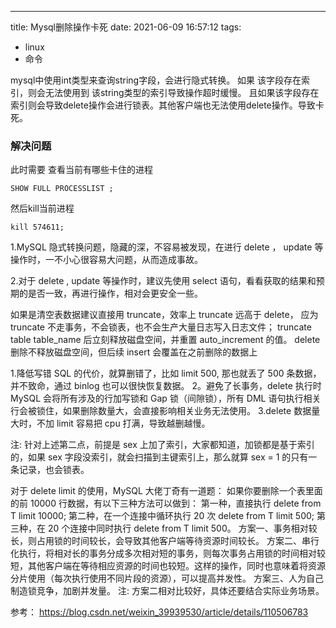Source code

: ---
title: Mysql删除操作卡死
date: 2021-06-09 16:57:12
tags:
- linux
- 命令

mysql中使用int类型来查询string字段，会进行隐式转换。
如果 该字段存在索引，则会无法使用到 该string类型的索引导致操作超时缓慢。
且如果该字段存在索引则会导致delete操作会进行锁表。其他客户端也无法使用delete操作。导致卡死。

### 解决问题
此时需要 查看当前有哪些卡住的进程
```
SHOW FULL PROCESSLIST ;
```
然后kill当前进程
```
kill 574611;
```

1.MySQL 隐式转换问题，隐藏的深，不容易被发现，在进行 delete ， update 等操作时，一不小心很容易大问题，从而造成事故。

2.对于 delete , update 等操作时，建议先使用 select 语句，看看获取的结果和预期的是否一致，再进行操作，相对会更安全一些。

如果是清空表数据建议直接用 truncate，效率上 truncate 远高于 delete，
应为 truncate 不走事务，不会锁表，也不会生产大量日志写入日志文件；
truncate table table_name 后立刻释放磁盘空间，并重置 auto_increment 的值。
delete 删除不释放磁盘空间，但后续 insert 会覆盖在之前删除的数据上

1.降低写错 SQL 的代价，就算删错了，比如 limit 500, 那也就丢了 500 条数据，并不致命，通过 binlog 也可以很快恢复数据。
2。避免了长事务，delete 执行时 MySQL 会将所有涉及的行加写锁和 Gap 锁（间隙锁），所有 DML 语句执行相关行会被锁住，如果删除数量大，会直接影响相关业务无法使用。
3.delete 数据量大时，不加 limit 容易把 cpu 打满，导致越删越慢。

注: 针对上述第二点，前提是 sex 上加了索引，大家都知道，加锁都是基于索引的，如果 sex 字段没索引，就会扫描到主键索引上，那么就算 sex = 1 的只有一条记录，也会锁表。

对于 delete limit 的使用，MySQL 大佬丁奇有一道题：
如果你要删除一个表里面的前 10000 行数据，有以下三种方法可以做到：
第一种，直接执行 delete from T limit 10000;
第二种，在一个连接中循环执行 20 次 delete from T limit 500;
第三种，在 20 个连接中同时执行 delete from T limit 500。
方案一、事务相对较长，则占用锁的时间较长，会导致其他客户端等待资源时间较长。
方案二、串行化执行，将相对长的事务分成多次相对短的事务，则每次事务占用锁的时间相对较短，其他客户端在等待相应资源的时间也较短。这样的操作，同时也意味着将资源分片使用（每次执行使用不同片段的资源），可以提高并发性。
方案三、人为自己制造锁竞争，加剧并发量。
注: 方案二相对比较好，具体还要结合实际业务场景。

参考： https://blog.csdn.net/weixin_39939530/article/details/110506783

────

• Work to be completed:
Filter the data, keeping only the lines that contain "from".

• Result of the exercise:
第一种，直接执行 delete from T limit 10000;
第二种，在一个连接中循环执行 20 次 delete from T limit 500;
第三种，在 20 个连接中同时执行 delete from T limit 500。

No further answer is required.